My impression of Daryl Gregory so far is that he is all about logistics. He’s good with the particular, often creepy, detail. Here’s one for each clade:

  • Deke gets stopped by the cops incredibly often, even when he’s not doing anything. It’s just because argos are huge, and you can tell from the road that a huge scary guy is in the car. Cops don’t care for it, and they make up reasons to stop Deke when he’s driving.
  • Someone says that “loving mother” is the highest–and basically the only–compliment that the (hyper-fertile) betas give.
  • “Blisters erupted over the skin of [the aging charlie’s] belly: tiny pimples; white-capped pebbles; glossy, egg-sized sacs. The largest pouches wept pink-tinged serum.”

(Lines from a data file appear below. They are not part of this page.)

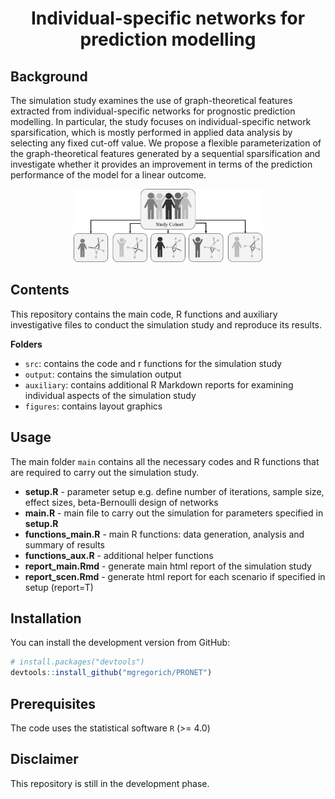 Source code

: 
<h1 align="center"> Individual-specific networks for prediction modelling </h1>

## Background

The simulation study examines the use of graph-theoretical features
extracted from individual-specific networks for prognostic prediction
modelling. In particular, the study focuses on individual-specific
network sparsification, which is mostly performed in applied data
analysis by selecting any fixed cut-off value. We propose a flexible
parameterization of the graph-theoretical features generated by a
sequential sparsification and investigate whether it provides an
improvement in terms of the prediction performance of the model for a linear outcome.


<p align="center">
    <img src="./figures/ISN.png" style="width:60%" />
</p>


## Contents

This repository contains the main code, R functions and auxiliary
investigative files to conduct the simulation study and reproduce its
results.

**Folders**

- `src`: contains the code and r functions for the simulation study
- `output`: contains the simulation output 
- `auxiliary`: contains additional R Markdown reports for examining individual aspects of the simulation study
- `figures`: contains layout graphics

## Usage

The main folder `main` contains all the necessary codes and R functions that are required to carry out the simulation study.

- **setup.R** - parameter setup e.g. define number of iterations, sample size, effect sizes, beta-Bernoulli design of networks
- **main.R** - main file to carry out the simulation for parameters specified in **setup.R**
- **functions_main.R** - main R functions: data generation, analysis and summary of results
- **functions_aux.R** - additional helper functions
- **report_main.Rmd** - generate main html report of the simulation study
- **report_scen.Rmd** - generate html report for each scenario if specified in setup (report=T)

## Installation

You can install the development version from GitHub:

``` r
# install.packages("devtools")
devtools::install_github("mgregorich/PRONET")
```

## Prerequisites

The code uses the statistical software `R` (>= 4.0)

## Disclaimer

This repository is still in the development phase.
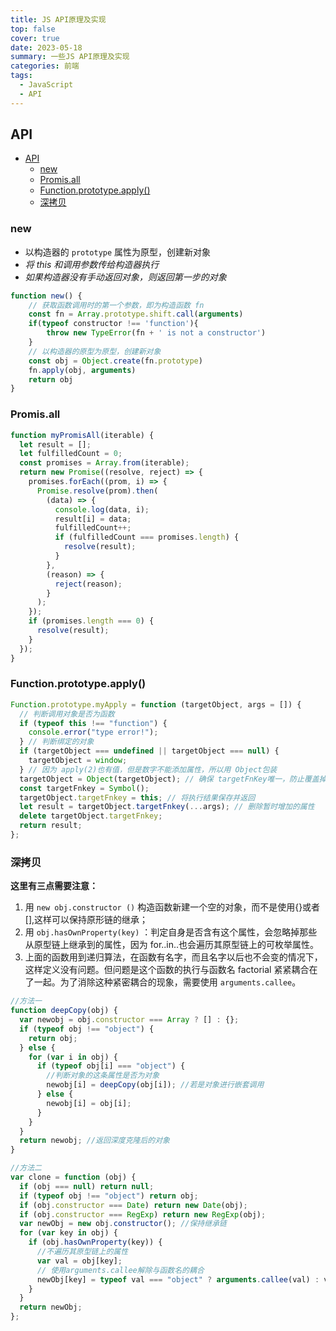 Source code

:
 ```yaml
---
title: JS API原理及实现
top: false
cover: true
date: 2023-05-18
summary: 一些JS API原理及实现
categories: 前端
tags:
  - JavaScript
  - API
---
```


## &#x20;API

- [ API](#-api)
  - [new](#new)
  - [Promis.all](#promisall)
  - [Function.prototype.apply()](#functionprototypeapply)
  - [深拷贝](#深拷贝)

### new

- 以构造器的 `prototype` 属性为原型，创建新对象
- _将 this 和调用参数传给构造器执行_
- _如果构造器没有手动返回对象，则返回第一步的对象_

```javascript
function new() {
    // 获取函数调用时的第一个参数，即为构造函数 fn
    const fn = Array.prototype.shift.call(arguments)
    if(typeof constructor !== 'function'){
        throw new TypeError(fn + ' is not a constructor')
    }
    // 以构造器的原型为原型，创建新对象
    const obj = Object.create(fn.prototype)
    fn.apply(obj, arguments)
    return obj
}
```

### <span id='Promis.all'>Promis.all</span>

```javascript
function myPromisAll(iterable) {
  let result = [];
  let fulfilledCount = 0;
  const promises = Array.from(iterable);
  return new Promise((resolve, reject) => {
    promises.forEach((prom, i) => {
      Promise.resolve(prom).then(
        (data) => {
          console.log(data, i);
          result[i] = data;
          fulfilledCount++;
          if (fulfilledCount === promises.length) {
            resolve(result);
          }
        },
        (reason) => {
          reject(reason);
        }
      );
    });
    if (promises.length === 0) {
      resolve(result);
    }
  });
}
```

### <span id='Function.prototype.apply()'>Function.prototype.apply()</span>

```javascript
Function.prototype.myApply = function (targetObject, args = []) {
  // 判断调用对象是否为函数
  if (typeof this !== "function") {
    console.error("type error!");
  } // 判断绑定的对象
  if (targetObject === undefined || targetObject === null) {
    targetObject = window;
  } // 因为 apply(2)也有值，但是数字不能添加属性，所以用 Object包装
  targetObject = Object(targetObject); // 确保 targetFnKey唯一，防止覆盖掉原有的属性
  const targetFnkey = Symbol();
  targetObject.targetFnkey = this; // 将执行结果保存并返回
  let result = targetObject.targetFnkey(...args); // 删除暂时增加的属性
  delete targetObject.targetFnkey;
  return result;
};
```

### 深拷贝

**这里有三点需要注意：**

1.  用 `new obj.constructor ()` 构造函数新建一个空的对象，而不是使用{}或者\[],这样可以保持原形链的继承；
2.  用 `obj.hasOwnProperty(key)` ：判定自身是否含有这个属性，会忽略掉那些从原型链上继承到的属性，因为 for..in..也会遍历其原型链上的可枚举属性。
3.  上面的函数用到递归算法，在函数有名字，而且名字以后也不会变的情况下，这样定义没有问题。但问题是这个函数的执行与函数名 factorial 紧紧耦合在了一起。为了消除这种紧密耦合的现象，需要使用 `arguments.callee`。

```javascript
//方法一
function deepCopy(obj) {
  var newobj = obj.constructor === Array ? [] : {};
  if (typeof obj !== "object") {
    return obj;
  } else {
    for (var i in obj) {
      if (typeof obj[i] === "object") {
        //判断对象的这条属性是否为对象
        newobj[i] = deepCopy(obj[i]); //若是对象进行嵌套调用
      } else {
        newobj[i] = obj[i];
      }
    }
  }
  return newobj; //返回深度克隆后的对象
}

//方法二
var clone = function (obj) {
  if (obj === null) return null;
  if (typeof obj !== "object") return obj;
  if (obj.constructor === Date) return new Date(obj);
  if (obj.constructor === RegExp) return new RegExp(obj);
  var newObj = new obj.constructor(); //保持继承链
  for (var key in obj) {
    if (obj.hasOwnProperty(key)) {
      //不遍历其原型链上的属性
      var val = obj[key];
      // 使用arguments.callee解除与函数名的耦合
      newObj[key] = typeof val === "object" ? arguments.callee(val) : val;
    }
  }
  return newObj;
};
```
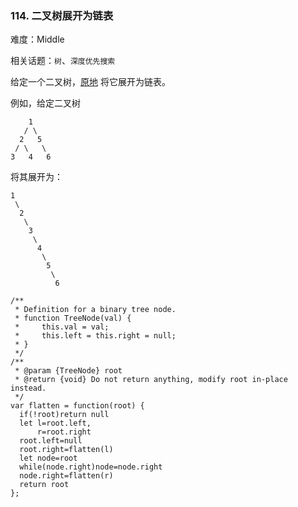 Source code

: ### 114. 二叉树展开为链表

难度：Middle

相关话题：`树`、`深度优先搜索`

给定一个二叉树，[原地](https://baike.baidu.com/item/%E5%8E%9F%E5%9C%B0%E7%AE%97%E6%B3%95/8010757)
将它展开为链表。



例如，给定二叉树





```
    1
   / \
  2   5
 / \   \
3   4   6
```

将其展开为：





```
1
 \
  2
   \
    3
     \
      4
       \
        5
         \
          6
```


```
/**
 * Definition for a binary tree node.
 * function TreeNode(val) {
 *     this.val = val;
 *     this.left = this.right = null;
 * }
 */
/**
 * @param {TreeNode} root
 * @return {void} Do not return anything, modify root in-place instead.
 */
var flatten = function(root) {
  if(!root)return null
  let l=root.left,
      r=root.right
  root.left=null
  root.right=flatten(l)
  let node=root
  while(node.right)node=node.right
  node.right=flatten(r)
  return root
};



```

Yeah, that last one happens. If you can believe it, it only gets ickier from there. As in Pandemonium, Daryl Gregory doesn’t shy away from body horror. The blisters on Paxton’s father’s stomach produce the vintage, and Paxton immediately becomes–I’m legit shuddering as I write this–addicted to it. If you can think of a way for that to get any grosser, by all means share it in the comments.

The problem with the first half of The Devil’s Alphabet is Paxton. He’s not enough of an outsider to Switchcreek to be a good surrogate pair of eyes for the reader, and what he wants is too poorly defined to make me want it for him. Also, his being addicted to a substance that oozes out of blisters on his father’s body is just too yucky.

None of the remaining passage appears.